Data to process:
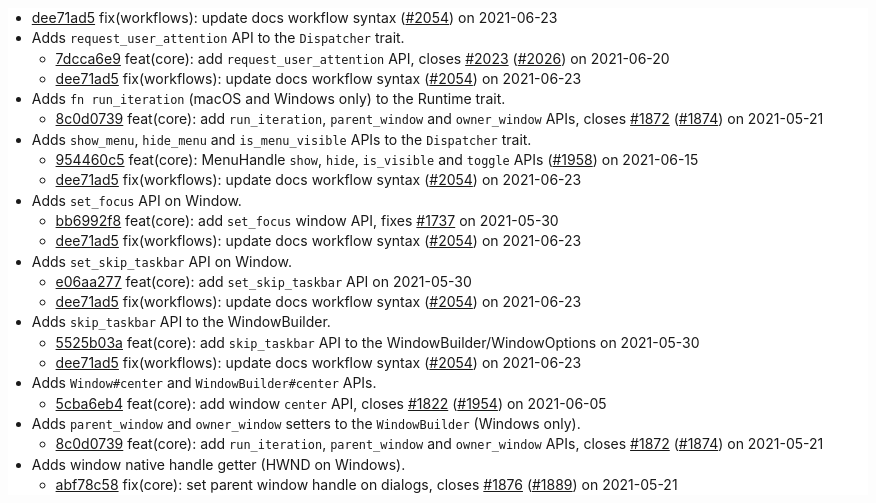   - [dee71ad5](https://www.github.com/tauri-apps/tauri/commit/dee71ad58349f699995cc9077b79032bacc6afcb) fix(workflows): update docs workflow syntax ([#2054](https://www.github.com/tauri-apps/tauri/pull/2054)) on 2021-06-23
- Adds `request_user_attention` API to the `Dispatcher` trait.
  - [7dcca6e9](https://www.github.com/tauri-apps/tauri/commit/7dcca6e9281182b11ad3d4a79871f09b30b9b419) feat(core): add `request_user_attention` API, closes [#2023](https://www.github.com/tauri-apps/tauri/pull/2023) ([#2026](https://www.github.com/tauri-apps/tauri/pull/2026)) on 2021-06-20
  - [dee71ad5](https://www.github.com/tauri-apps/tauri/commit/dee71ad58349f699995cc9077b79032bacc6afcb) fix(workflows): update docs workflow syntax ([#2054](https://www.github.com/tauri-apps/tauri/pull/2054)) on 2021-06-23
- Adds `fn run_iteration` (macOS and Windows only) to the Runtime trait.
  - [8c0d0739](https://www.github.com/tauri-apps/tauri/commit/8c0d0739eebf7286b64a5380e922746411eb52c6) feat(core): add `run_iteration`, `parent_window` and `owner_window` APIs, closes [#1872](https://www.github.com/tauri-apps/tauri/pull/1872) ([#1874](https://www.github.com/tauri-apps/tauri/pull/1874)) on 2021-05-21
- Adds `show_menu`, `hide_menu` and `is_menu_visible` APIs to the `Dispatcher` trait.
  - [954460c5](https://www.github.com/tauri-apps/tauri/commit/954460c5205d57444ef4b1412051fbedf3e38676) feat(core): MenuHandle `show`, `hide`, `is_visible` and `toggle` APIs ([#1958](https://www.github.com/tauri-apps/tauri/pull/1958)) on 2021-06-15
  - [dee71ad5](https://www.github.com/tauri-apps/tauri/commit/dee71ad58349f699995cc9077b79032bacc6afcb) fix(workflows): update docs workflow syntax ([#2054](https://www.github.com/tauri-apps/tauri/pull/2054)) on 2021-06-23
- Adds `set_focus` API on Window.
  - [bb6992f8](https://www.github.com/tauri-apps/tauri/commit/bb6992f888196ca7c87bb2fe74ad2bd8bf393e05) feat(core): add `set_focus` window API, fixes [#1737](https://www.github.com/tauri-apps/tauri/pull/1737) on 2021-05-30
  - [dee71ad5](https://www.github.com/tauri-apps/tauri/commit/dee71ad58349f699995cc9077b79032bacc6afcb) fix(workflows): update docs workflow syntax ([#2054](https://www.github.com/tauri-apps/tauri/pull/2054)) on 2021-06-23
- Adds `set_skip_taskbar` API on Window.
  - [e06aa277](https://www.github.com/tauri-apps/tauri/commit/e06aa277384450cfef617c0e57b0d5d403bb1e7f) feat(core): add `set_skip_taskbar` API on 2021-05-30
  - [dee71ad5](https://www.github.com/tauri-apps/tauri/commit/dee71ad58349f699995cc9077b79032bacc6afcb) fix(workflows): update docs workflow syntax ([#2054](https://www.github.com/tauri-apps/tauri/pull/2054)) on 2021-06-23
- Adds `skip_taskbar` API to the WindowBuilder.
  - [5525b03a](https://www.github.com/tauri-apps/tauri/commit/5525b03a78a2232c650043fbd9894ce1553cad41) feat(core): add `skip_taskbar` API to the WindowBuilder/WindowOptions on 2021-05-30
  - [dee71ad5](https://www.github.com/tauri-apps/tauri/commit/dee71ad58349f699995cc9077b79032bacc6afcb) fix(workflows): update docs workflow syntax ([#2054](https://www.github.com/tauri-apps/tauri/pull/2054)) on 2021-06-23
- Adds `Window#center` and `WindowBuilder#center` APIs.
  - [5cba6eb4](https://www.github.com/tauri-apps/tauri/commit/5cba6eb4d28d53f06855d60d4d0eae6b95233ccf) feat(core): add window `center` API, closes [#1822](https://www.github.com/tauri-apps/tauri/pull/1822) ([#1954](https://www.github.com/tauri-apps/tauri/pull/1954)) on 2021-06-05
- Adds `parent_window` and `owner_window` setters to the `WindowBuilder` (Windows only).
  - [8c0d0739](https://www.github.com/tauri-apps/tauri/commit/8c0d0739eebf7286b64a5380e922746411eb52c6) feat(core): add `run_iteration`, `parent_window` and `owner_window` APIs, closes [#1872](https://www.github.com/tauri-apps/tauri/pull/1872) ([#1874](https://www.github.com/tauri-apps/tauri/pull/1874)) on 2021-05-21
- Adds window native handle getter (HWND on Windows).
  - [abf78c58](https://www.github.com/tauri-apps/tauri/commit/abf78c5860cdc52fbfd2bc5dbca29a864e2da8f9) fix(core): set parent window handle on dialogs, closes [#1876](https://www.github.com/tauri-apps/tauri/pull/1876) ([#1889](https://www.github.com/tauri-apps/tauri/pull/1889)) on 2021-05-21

Problem statement:
Find and copy each line of the material that holds the word "trait".

Reply to the exercise:
- Adds `request_user_attention` API to the `Dispatcher` trait.
- Adds `fn run_iteration` (macOS and Windows only) to the Runtime trait.
- Adds `show_menu`, `hide_menu` and `is_menu_visible` APIs to the `Dispatcher` trait.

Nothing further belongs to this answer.